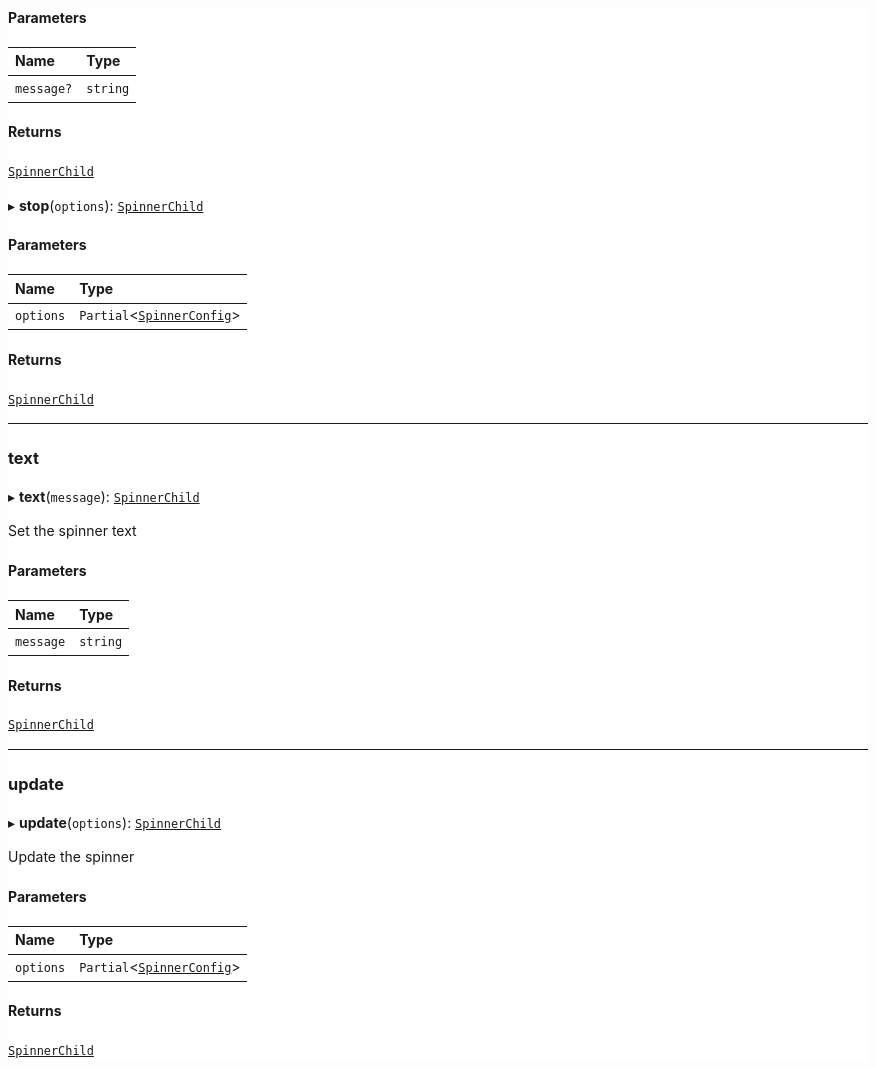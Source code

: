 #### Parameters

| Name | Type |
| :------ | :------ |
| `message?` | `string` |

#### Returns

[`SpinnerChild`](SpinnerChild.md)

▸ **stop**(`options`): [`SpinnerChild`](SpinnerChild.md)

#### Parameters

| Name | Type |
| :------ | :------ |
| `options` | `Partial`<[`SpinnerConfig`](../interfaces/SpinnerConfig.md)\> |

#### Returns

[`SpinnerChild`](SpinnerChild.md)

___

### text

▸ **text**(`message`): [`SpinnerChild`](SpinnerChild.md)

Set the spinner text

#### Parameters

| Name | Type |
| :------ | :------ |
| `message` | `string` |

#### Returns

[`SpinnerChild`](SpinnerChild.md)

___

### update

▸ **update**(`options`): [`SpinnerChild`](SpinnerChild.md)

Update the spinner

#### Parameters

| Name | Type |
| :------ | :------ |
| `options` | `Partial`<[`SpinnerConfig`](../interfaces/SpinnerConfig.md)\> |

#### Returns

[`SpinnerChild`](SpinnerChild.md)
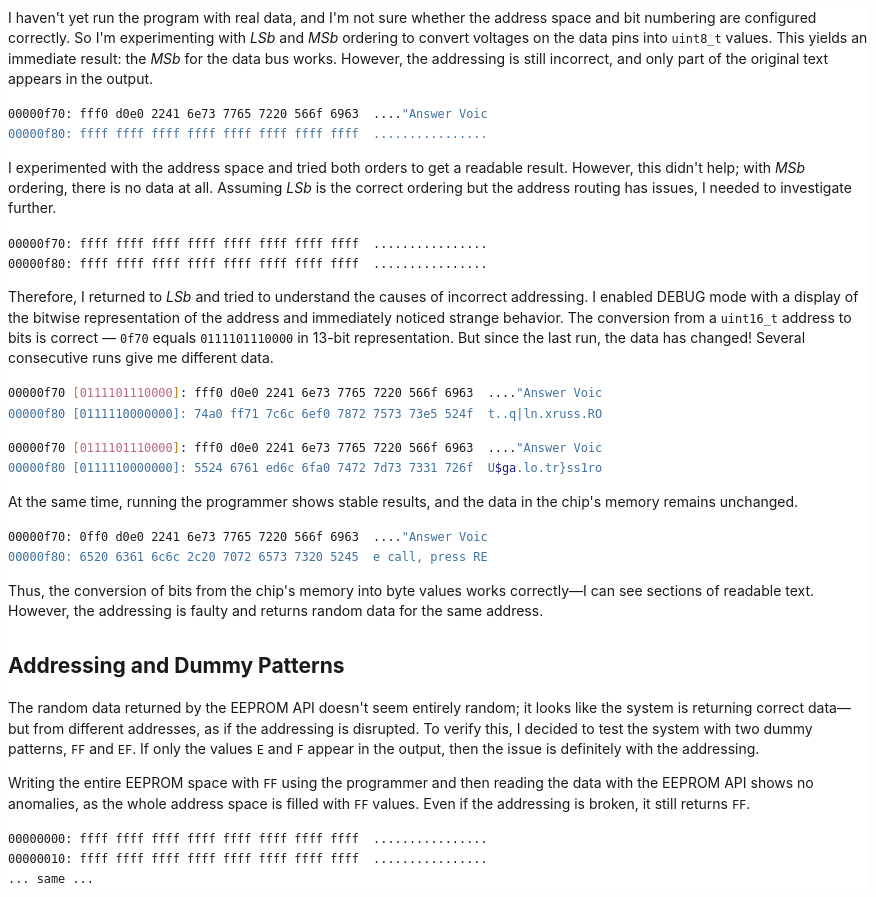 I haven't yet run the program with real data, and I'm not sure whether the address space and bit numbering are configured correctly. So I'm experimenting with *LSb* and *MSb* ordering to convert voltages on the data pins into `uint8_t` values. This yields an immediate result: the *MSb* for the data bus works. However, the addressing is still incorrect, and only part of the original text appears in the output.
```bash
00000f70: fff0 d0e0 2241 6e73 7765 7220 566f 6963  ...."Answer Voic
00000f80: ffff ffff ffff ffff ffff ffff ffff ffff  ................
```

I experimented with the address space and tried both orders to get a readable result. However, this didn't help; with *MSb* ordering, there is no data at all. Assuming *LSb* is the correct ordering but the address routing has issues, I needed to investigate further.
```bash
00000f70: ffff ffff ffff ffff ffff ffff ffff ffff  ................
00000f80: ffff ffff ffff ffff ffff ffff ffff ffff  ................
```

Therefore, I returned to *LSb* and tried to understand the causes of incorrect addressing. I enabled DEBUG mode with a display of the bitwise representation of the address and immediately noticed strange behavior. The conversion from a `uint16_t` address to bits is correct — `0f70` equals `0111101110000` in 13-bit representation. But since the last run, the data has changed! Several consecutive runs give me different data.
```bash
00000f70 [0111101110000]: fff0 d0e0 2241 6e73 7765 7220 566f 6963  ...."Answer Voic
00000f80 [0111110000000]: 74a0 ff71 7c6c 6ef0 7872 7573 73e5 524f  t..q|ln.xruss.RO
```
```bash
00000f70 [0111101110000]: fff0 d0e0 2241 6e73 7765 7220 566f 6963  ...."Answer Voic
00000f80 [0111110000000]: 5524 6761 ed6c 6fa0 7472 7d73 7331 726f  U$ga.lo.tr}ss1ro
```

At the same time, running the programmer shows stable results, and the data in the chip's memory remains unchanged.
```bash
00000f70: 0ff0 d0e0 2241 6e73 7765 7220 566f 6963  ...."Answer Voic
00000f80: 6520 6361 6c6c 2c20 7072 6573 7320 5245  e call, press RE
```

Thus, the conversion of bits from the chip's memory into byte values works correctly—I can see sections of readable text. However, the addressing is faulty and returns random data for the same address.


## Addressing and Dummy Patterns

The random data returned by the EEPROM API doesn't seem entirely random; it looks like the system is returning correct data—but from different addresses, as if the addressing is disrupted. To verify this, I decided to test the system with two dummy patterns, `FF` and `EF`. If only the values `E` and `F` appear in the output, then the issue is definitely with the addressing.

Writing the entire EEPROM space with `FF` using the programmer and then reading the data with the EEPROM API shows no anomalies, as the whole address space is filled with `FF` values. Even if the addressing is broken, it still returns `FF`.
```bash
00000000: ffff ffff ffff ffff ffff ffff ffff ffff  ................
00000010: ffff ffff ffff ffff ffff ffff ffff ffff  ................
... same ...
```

═══

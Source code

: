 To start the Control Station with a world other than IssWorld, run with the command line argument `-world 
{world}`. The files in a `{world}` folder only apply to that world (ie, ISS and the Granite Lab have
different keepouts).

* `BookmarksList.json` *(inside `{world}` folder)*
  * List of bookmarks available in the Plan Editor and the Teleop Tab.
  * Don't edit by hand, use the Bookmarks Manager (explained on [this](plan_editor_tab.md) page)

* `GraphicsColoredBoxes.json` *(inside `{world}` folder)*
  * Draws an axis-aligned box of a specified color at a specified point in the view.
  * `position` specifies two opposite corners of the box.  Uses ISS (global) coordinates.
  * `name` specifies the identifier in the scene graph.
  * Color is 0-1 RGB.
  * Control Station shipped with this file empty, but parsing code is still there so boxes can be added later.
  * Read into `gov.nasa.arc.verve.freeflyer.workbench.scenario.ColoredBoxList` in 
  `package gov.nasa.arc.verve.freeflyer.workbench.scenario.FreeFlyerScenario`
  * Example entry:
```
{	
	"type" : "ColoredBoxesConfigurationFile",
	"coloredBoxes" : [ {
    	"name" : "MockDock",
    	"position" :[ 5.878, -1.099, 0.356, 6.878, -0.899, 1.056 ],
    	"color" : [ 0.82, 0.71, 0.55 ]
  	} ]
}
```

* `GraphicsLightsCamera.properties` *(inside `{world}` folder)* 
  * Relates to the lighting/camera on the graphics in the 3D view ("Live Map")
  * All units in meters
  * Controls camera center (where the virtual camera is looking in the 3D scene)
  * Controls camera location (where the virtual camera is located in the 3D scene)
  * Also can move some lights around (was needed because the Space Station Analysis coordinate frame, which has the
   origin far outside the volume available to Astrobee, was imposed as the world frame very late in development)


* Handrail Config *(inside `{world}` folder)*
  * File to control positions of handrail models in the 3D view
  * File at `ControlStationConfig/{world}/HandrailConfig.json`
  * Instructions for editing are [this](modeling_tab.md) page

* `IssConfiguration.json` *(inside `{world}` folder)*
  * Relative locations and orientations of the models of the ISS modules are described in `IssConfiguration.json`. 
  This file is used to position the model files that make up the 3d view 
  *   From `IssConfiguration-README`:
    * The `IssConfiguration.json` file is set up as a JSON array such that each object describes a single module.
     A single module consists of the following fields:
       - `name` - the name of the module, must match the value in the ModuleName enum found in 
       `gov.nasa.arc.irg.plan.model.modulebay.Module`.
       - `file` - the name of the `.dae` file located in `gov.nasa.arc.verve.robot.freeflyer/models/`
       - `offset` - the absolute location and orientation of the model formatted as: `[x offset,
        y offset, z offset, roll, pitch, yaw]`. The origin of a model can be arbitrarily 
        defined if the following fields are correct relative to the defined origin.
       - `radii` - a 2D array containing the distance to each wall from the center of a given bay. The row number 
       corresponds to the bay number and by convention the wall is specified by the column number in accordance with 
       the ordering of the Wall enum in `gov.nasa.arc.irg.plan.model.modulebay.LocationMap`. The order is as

═══

### [Work item]
In the listing above, find each line containing "available" and copy it.

### [Result of the exercise]
  * List of bookmarks available in the Plan Editor and the Teleop Tab.
   origin far outside the volume available to Astrobee, was imposed as the world frame very late in development)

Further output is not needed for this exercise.